BEIJING China, worried about an aging population, is
studying scrapping its controversial one-child policy but will not do away with
family-planning policies altogether, a senior official said on Thursday.
With the world's biggest population straining scarce
land, water and energy resources, China has enforced rules to restrict family
size since the 1970s. Rules vary but usually limit families to one child, or
two in the countryside.
We want incrementally to have this change,
Vice-Minister of the National Population and Family Planning Commission Zhao
Baige told reporters in Beijing.
I cannot answer at what time or how, but this has become
a big issue among decision makers, Mr. Zhao added. The attitude is to do the
studies, to consider it responsibly and to set it up systematically.
The average number of children that would be born to a
woman over her lifetime has decreased to 1.8 in China today, from 5.8 in the
1970s, and below the replacement rate of 2.1.
China says its policies have prevented several hundred
million births and boosted prosperity, but experts have warned of a looming
social time-bomb from an aging population and widening gender disparity
stemming from a traditional preference for boys.
Still, the government has previously expressed concern
that too many people are flouting the rules.

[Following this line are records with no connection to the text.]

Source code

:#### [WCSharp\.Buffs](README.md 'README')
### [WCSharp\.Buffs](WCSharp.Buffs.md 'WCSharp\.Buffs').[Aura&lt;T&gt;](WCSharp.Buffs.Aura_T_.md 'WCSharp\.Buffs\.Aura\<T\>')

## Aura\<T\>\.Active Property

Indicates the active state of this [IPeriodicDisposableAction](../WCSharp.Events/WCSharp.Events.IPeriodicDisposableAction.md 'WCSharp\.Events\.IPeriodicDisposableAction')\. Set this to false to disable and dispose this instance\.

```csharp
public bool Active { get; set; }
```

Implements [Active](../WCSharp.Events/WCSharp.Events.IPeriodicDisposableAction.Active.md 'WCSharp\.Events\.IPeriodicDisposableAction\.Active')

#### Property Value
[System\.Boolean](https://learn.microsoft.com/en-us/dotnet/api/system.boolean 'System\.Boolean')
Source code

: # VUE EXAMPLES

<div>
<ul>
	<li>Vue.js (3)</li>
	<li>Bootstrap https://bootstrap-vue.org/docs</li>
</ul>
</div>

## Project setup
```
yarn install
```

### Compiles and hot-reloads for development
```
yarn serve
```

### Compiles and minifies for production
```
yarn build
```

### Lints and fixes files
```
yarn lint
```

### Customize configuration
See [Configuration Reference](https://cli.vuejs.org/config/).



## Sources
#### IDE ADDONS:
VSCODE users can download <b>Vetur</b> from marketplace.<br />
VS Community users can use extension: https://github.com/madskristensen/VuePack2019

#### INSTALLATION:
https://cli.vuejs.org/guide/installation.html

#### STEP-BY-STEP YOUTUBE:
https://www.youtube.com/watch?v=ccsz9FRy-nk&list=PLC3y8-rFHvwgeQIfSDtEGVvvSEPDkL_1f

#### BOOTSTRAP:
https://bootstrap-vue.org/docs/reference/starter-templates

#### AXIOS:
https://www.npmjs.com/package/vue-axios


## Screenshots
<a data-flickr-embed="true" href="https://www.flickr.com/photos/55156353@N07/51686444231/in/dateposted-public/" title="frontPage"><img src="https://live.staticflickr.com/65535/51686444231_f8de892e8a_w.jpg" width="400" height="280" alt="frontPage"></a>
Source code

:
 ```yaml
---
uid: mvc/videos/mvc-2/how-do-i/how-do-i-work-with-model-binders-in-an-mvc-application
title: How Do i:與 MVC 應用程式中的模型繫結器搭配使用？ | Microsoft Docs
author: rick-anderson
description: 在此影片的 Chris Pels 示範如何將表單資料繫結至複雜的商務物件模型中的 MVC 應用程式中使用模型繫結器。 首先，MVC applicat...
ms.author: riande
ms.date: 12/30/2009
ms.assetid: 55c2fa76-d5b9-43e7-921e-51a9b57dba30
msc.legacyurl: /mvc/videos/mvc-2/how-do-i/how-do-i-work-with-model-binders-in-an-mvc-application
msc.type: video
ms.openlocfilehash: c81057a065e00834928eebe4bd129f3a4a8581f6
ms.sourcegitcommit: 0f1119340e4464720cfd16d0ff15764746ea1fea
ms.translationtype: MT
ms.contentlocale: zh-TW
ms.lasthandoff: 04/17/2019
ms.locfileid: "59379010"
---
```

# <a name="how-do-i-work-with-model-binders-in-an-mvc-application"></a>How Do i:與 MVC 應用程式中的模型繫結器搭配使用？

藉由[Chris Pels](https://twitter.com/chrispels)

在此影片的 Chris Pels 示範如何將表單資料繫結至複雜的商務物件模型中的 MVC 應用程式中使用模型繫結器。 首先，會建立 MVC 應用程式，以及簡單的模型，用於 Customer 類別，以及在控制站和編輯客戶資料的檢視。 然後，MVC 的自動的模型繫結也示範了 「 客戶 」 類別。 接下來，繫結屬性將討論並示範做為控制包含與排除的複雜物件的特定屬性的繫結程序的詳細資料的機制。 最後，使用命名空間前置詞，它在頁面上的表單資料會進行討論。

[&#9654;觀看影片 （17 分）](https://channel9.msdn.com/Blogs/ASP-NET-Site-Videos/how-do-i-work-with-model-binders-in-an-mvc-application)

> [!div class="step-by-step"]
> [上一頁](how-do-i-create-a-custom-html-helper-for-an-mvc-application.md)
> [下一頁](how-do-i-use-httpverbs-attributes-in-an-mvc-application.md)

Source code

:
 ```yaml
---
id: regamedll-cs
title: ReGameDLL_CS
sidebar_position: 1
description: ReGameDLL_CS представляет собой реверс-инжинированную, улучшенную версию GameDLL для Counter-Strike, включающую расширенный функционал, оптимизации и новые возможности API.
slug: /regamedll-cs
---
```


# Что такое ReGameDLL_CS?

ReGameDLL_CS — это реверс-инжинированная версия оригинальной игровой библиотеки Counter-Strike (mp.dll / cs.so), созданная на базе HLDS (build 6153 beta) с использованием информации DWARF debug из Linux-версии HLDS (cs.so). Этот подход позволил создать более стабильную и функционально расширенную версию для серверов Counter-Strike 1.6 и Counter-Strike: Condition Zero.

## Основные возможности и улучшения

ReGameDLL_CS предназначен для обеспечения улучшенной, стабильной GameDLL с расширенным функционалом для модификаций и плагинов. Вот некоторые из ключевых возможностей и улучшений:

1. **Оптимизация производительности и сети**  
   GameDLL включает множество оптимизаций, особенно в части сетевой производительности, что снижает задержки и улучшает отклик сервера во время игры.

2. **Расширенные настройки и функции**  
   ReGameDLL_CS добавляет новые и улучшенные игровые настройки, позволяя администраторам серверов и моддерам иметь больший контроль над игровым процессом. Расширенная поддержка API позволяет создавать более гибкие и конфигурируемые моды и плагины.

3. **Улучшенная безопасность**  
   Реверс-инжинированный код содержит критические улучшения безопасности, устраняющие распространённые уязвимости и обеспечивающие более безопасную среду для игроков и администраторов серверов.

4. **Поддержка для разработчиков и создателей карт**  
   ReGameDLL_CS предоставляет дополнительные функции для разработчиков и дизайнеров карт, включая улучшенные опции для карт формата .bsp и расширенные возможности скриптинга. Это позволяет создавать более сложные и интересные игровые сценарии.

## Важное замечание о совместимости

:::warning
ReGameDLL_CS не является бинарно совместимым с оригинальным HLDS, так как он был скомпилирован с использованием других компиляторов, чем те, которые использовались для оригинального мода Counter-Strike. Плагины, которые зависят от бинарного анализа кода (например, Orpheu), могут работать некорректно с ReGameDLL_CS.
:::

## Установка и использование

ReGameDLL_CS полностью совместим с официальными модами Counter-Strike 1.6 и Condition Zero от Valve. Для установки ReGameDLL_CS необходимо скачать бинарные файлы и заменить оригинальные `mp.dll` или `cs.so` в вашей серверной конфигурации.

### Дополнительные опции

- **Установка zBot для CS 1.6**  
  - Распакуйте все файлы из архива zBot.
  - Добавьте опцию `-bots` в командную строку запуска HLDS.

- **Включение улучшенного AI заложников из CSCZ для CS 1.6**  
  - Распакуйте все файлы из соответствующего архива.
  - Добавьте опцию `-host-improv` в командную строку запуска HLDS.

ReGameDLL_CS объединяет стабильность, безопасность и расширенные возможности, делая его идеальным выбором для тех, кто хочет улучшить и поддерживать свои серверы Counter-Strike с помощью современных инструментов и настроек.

State media said in December that China's population
would grow to 1.5 billion people by 2033, with birth rates set to soar over the
next five years.
Officials have also cautioned that population controls
are being unravelled by the increased mobility of China's 150 million-odd migrant
workers, who travel from poor rural areas to work in more affluent eastern
cities.
China has vowed to slap heavier fines on wealthy citizens who flout family planning laws in response to the emergence of an upper class willing to pay standard fines to have more children.